** What the task asks **
Below are the entries; determine how many of their lines contain the string "entre" and give that figure alone.

(Dataset entries)
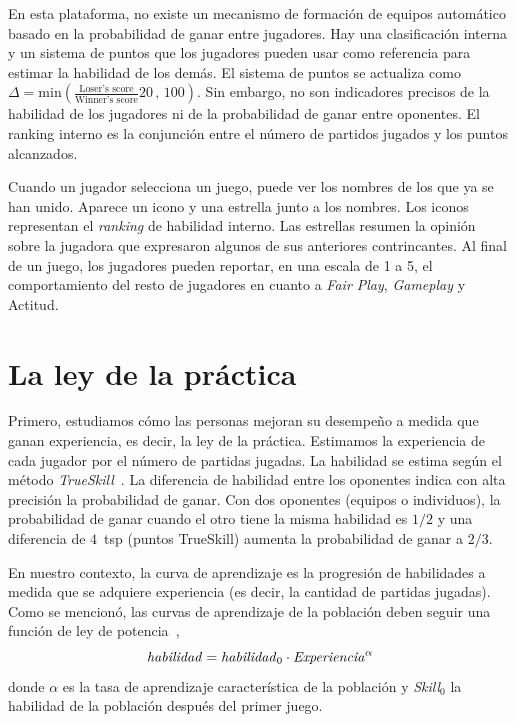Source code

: \documentclass[a4paper,11pt]{book}
\theoremstyle{definition}
\begin{document}

En esta plataforma, no existe un mecanismo de formaci\'on de equipos autom\'atico basado en la probabilidad de ganar entre jugadores.
%
Hay una clasificaci\'on interna y un sistema de puntos que los jugadores pueden usar como referencia para estimar la habilidad de los dem\'as.
%
El sistema de puntos se actualiza como {\small $\Delta = \text{min}(\frac{\text{Loser's score}}{\text{Winner's score}}20\,,\,100 )$}.
%
Sin embargo, no son indicadores precisos de la habilidad de los jugadores ni de la probabilidad de ganar entre oponentes.
%
El ranking interno es la conjunci\'on entre el n\'umero de partidos jugados y los puntos alcanzados.


Cuando un jugador selecciona un juego, puede ver los nombres de los que ya se han unido.
%
Aparece un icono y una estrella junto a los nombres.
%
Los iconos representan el \emph{ranking} de habilidad interno.
%
Las estrellas resumen la opini\'on sobre la jugadora que expresaron algunos de sus anteriores contrincantes.
%
Al final de un juego, los jugadores pueden reportar, en una escala de 1 a 5, el comportamiento del resto de jugadores en cuanto a \emph{Fair Play}, \emph{Gameplay} y Actitud.
%



\section{La ley de la pr\'actica}

Primero, estudiamos c\'omo las personas mejoran su desempe\~no a medida que ganan experiencia, es decir, la ley de la pr\'actica.
%
Estimamos la experiencia de cada jugador por el n\'umero de partidas jugadas.
%
La habilidad se estima seg\'un el m\'etodo \emph{TrueSkill}~\cite{Herbrich2007}.
%
La diferencia de habilidad entre los oponentes indica con alta precisi\'on la probabilidad de ganar.
%
Con dos oponentes (equipos o individuos), la probabilidad de ganar cuando el otro tiene la misma habilidad es $1/2$ y una diferencia de $4$~tsp (puntos TrueSkill) aumenta la probabilidad de ganar a $2/3$.


En nuestro contexto, la curva de aprendizaje es la progresi\'on de habilidades a medida que se adquiere experiencia (es decir, la cantidad de partidas jugadas).
%
Como se mencion\'o, las curvas de aprendizaje de la poblaci\'on deben seguir una funci\'on de ley de potencia~\cite{Newell1981},
%
\begin{equation}\label{lawOfPractice}
   \text{\emph{habilidad}} = \text{\emph{habilidad}}_0 \cdot \text{\emph{Experiencia}}^{\alpha}
\end{equation}
%
donde $\alpha$ es la tasa de aprendizaje caracter\'istica de la poblaci\'on y \emph{Skill}$_0$ la habilidad de la poblaci\'on despu\'es del primer juego.
\end{document}
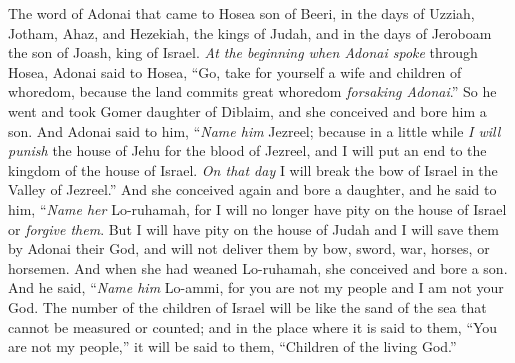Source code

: 
\begin{biblechapter} %
 The word of Adonai that came to Hosea son of Beeri, in the days of Uzziah, Jotham, Ahaz, and Hezekiah, the kings of Judah, and in the days of Jeroboam the son of Joash, king of Israel.
\verse \textit{At the beginning when Adonai spoke} through Hosea, 
Adonai said to Hosea, 
“Go, take for yourself a wife and children of whoredom, 
because the land commits great whoredom 
\textit{forsaking Adonai}.”
\verse So he went and took Gomer daughter of Diblaim, 
and she conceived and bore him a son.
\verse And Adonai said to him, 
“\textit{Name him} Jezreel; 
because in a little while \textit{I will punish} the house of Jehu 
for the blood of Jezreel, 
and I will put an end to the kingdom of the house of Israel.
\verse \textit{On that day} 
I will break the bow of Israel 
in the Valley of Jezreel.”
\verse And she conceived again and bore a daughter, and he said to him,
\verse “\textit{Name her} Lo-ruhamah, 
for I will no longer have pity 
on the house of Israel 
or \textit{forgive them}.
\verse But I will have pity on the house of Judah 
and I will save them by Adonai their God, 
and will not deliver them 
by bow, sword, war, 
horses, or horsemen.
\verse And when she had weaned Lo-ruhamah, she conceived and bore a son.
\verse And he said, “\textit{Name him} Lo-ammi, 
for you are not my people 
and I am not your God.
\verse {} The number of the children of Israel 
will be like the sand of the sea 
that cannot be measured or counted; 
and in the place where it is said to them, 
“You are not my people,” 
it will be said to them, 
“Children of the living God.”
\end{biblechapter}

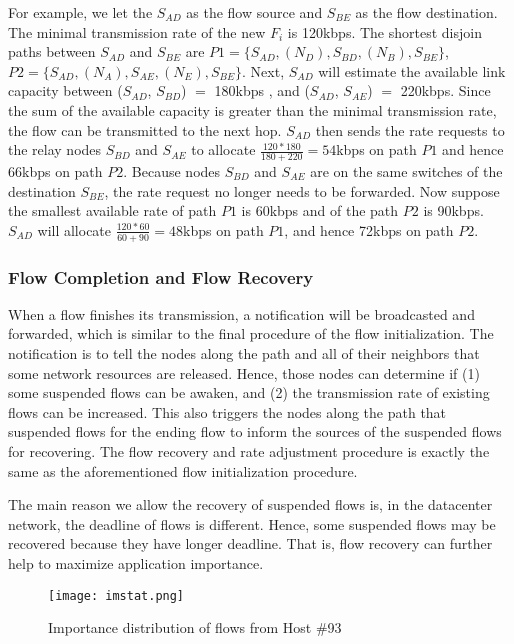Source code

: \documentclass[conference]{IEEEtran}
\begin{document}
For example, we let the $S_{AD}$ as the flow source and $S_{BE}$ as the flow destination. The minimal transmission rate of the new $F_{i}$ is 120kbps. The shortest disjoin paths between $S_{AD}$ and $S_{BE}$ are $P1=\{S_{AD}, (N_{D}), S_{BD}, (N_{B}), S_{BE}\}$, $P2=\{S_{AD}, (N_{A}), S_{AE}, (N_{E}), S_{BE}\}$. Next, $S_{AD}$ will estimate the available link capacity between ($S_{AD}$, $S_{BD}$) $=$ 180kbps , and ($S_{AD}$, $S_{AE}$) $=$ 220kbps. Since the sum of the available capacity is greater than the minimal transmission rate, the flow can be transmitted to the next hop. $S_{AD}$ then sends the rate requests to the relay nodes $S_{BD}$ and $S_{AE}$ to allocate $\frac{120\ast180}{180+220}=54$kbps on path $P1$ and hence 66kbps on path $P2$. Because nodes $S_{BD}$ and $S_{AE}$ are on the same switches of the destination $S_{BE}$, the rate request no longer needs to be forwarded. Now suppose the smallest available rate of path $P1$ is 60kbps and of the path $P2$ is 90kbps. $S_{AD}$ will allocate $\frac{120\ast60}{60+90}=48$kbps on path $P1$, and hence 72kbps on path $P2$.

\subsubsection{Flow Completion and Flow Recovery}

When a flow finishes its transmission, a notification will be broadcasted and forwarded, which is similar to the final procedure of the flow initialization. The notification is to tell the nodes along the path and all of their neighbors that some network resources are released. Hence, those nodes can determine if (1) some suspended flows can be awaken, and (2) the transmission rate of existing flows can be increased. This also triggers the nodes along the path that suspended flows for the ending flow to inform the sources of the suspended flows for recovering. The flow recovery and rate adjustment procedure is exactly the same as the aforementioned flow initialization procedure.

The main reason we allow the recovery of suspended flows is, in the datacenter network, the deadline of flows is different. Hence, some suspended flows may be recovered because they have longer deadline. That is, flow recovery can further help to maximize application importance.



\begin{figure}
  \centering
\texttt{[image: imstat.png]}\\
  \caption{Importance distribution of flows from Host \#93}\label{fig:imstat}
\end{figure}
\end{document}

** Output of the exercise **
4